On August 30, 2012, U.S. District Court Judge McLaughlin of the U.S. District Court for the Eastern District of Pennsylvania, sitting by designation for the U.S. District Court for the District of Delaware, ruled 10 Del. Code § 349 and Court of Chancery Rules 96-98, which established a confidential arbitration procedure, are unconstitutional in violation of the First Amendment. Delaware Coalition for Open Gov’t v. Hon. Leo E. Strine, Jr., et al, C.A. No. 1:11-1015, 2012 U.S. Dist. LEXIS 123980 (D. Del. Aug. 30, 2012).

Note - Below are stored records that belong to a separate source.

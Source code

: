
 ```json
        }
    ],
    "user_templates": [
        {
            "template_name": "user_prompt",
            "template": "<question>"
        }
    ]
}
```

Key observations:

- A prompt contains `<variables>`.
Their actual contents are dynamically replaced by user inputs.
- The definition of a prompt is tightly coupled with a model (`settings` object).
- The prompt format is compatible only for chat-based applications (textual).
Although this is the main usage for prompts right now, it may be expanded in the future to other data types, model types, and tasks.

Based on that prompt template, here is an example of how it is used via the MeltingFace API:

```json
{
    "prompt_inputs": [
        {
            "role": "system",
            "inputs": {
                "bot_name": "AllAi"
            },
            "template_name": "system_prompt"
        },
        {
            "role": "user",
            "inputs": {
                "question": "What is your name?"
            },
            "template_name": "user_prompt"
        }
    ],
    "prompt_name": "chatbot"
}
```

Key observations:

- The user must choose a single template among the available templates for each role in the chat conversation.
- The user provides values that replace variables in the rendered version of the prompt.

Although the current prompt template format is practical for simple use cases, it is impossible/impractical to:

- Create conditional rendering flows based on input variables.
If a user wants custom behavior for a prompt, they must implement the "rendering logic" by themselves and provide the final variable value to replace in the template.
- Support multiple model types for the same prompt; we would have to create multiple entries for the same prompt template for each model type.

To briefly recap, in April 2009, the Delaware State Legislature passed 10 Del. Code § 349, granting to the Delaware Court of Chancery “the power to arbitrate business disputes when the parties request a member of the Court of Chancery … to arbitrate a dispute.” The Legislature’s rationale in enacting this law was “to preserve Delaware’s pre-eminence in offering cost-effective options for resolving disputes, particularly those involving commercial, corporate, and technology matters.” Del. H. R. No. 49 (2009).
In order to participate in an arbitration proceeding, the parties needed to consent to do so, either before a dispute arose between them, or when they submitted the dispute to arbitration. 10 Del. Code § 349(a). At least one of the parties was required to be a business entity, and one party (which could be the same party) was required to be a citizen of the State of Delaware. 10 Del. Code § 347(a)(2), (3). If monetary damages were sought, the amount in controversy was required to be more than $1 million. Moreover, consumers, defined as individuals who purchased or leased merchandise for personal use, were not eligible for the arbitration procedure. 10 Del. Code § 347 (a)(4); 6 Del. Code § 2731(1).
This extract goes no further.